IAmi averaged 194 ± 49 pA at a holding potential of –60 mV. In 23 of these experiments,
IAmi values could be measured at –60 and –80 mV and were used to calculate the slope conductance between these two points. This amiloride-sensitive whole cell slope conductance averaged 3.0 ± 0.7 nS. The current and conductance values are well within the range of what has been reported for the rat (19) and mouse CCD (12) from animals maintained on a low-Na+ diet.
Trypsin can stimulate
IAmi in principal cells of microdissected distal tubules from mice maintained on a low-Na+ diet.

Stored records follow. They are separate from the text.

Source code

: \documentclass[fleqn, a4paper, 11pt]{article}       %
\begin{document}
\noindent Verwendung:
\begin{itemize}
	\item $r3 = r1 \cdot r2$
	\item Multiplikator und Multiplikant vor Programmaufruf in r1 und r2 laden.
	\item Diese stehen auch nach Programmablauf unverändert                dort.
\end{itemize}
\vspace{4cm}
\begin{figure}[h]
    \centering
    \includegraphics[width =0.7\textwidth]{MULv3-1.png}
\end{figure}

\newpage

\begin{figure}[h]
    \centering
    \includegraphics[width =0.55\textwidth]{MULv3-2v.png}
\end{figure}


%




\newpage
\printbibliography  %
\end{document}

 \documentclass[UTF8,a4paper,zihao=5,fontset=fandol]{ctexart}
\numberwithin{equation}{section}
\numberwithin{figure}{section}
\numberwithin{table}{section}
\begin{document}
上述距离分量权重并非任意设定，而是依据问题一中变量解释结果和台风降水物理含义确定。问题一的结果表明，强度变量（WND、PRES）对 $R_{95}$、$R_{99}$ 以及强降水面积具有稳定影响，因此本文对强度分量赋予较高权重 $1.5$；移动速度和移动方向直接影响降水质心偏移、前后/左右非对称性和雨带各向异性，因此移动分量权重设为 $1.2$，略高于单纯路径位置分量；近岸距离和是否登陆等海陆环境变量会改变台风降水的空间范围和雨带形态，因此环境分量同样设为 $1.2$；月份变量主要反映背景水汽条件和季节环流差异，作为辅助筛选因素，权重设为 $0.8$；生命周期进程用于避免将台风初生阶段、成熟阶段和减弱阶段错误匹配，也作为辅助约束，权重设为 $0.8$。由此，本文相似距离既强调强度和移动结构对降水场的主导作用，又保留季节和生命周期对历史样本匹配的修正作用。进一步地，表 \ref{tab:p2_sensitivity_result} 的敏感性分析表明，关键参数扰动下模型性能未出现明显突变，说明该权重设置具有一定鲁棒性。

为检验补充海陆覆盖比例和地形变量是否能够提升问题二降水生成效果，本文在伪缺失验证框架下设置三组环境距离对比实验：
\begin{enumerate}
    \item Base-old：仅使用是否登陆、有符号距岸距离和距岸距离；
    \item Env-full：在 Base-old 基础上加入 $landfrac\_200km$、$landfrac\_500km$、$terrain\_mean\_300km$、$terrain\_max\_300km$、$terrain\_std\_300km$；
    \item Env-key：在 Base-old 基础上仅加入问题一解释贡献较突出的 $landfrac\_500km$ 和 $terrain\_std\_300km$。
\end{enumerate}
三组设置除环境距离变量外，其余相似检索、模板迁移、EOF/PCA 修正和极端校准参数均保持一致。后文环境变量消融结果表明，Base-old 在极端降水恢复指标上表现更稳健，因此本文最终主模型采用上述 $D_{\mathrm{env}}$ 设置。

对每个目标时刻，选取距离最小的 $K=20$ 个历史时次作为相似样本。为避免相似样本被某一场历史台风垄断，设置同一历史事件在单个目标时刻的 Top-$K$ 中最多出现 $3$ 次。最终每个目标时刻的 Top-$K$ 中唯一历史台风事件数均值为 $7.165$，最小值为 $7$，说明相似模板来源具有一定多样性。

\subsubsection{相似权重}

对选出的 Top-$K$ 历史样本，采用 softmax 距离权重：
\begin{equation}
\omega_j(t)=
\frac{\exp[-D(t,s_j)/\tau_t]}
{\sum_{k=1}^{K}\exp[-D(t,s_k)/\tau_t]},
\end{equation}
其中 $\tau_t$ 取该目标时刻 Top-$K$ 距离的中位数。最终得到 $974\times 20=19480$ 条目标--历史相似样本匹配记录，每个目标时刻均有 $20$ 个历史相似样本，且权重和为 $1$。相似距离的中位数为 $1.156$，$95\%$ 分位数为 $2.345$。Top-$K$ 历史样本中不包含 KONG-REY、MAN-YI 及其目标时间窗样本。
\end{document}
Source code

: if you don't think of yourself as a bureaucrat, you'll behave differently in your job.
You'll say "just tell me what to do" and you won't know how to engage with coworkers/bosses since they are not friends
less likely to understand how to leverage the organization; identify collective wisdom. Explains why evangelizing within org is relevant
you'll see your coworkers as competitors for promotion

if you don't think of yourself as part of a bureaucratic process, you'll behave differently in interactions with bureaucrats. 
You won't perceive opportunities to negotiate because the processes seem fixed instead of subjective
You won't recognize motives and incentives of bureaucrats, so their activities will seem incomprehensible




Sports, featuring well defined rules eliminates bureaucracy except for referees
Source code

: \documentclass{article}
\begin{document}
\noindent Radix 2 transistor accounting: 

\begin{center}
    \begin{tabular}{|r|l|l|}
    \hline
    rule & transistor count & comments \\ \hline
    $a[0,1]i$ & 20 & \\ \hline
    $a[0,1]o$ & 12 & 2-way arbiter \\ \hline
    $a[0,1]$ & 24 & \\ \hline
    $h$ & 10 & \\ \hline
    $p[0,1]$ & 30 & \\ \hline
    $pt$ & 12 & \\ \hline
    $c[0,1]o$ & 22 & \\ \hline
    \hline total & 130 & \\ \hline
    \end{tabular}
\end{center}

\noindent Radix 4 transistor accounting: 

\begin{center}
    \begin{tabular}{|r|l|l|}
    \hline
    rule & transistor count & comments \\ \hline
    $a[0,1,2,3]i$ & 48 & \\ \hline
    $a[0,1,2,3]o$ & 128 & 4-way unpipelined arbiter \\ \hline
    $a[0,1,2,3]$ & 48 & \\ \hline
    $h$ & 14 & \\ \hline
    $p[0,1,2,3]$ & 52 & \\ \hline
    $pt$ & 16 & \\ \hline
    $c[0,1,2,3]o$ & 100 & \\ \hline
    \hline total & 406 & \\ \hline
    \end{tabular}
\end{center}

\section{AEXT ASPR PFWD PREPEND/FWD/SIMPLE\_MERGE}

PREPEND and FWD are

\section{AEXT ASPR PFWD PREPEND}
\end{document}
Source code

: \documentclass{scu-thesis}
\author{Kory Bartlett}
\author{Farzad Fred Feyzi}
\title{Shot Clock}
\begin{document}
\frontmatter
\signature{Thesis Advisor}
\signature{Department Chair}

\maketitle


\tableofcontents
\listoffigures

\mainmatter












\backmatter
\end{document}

In Fig. 2, representative whole-cell current traces are shown in which gigaohm seals could be maintained long enough to perform several solution exchanges and to apply drugs while continuously monitoring whole-cell currents. The top trace represents a control experiment in which the bath solution was repeatedly alternated between a solution containing amiloride (10 µM) and a solution without amiloride. It can be seen that each washout of amiloride revealed an inward current component that was rapidly inhibited upon reapplication of amiloride. In control experiments, the magnitude of
IAmi gradually declined over time, which is a commonly observed phenomenon called channel rundown (56). Under our experimental conditions, we also have to consider the possibility that the protease inhibitors routinely present in the bath solution may contribute to this phenomenon. The middle trace in Fig. 2 shows an experiment in which trypsin (20 µg/ml) was added to the bath solution after two initial amiloride washout maneuvers under control conditions. Interestingly, after the tubule was exposed to trypsin,
IAmi increased about twofold compared with its initial value. In contrast, trypsin (20 µg/ml) applied in the presence of an excess of SBTI (200 µg/ml) failed to have a stimulatory effect on
IAmi (bottom trace of Fig. 2). This indicates that the stimulatory effect of trypsin on
IAmi requires the proteolytic activity of trypsin and is not an artifact of the bath solution exchange.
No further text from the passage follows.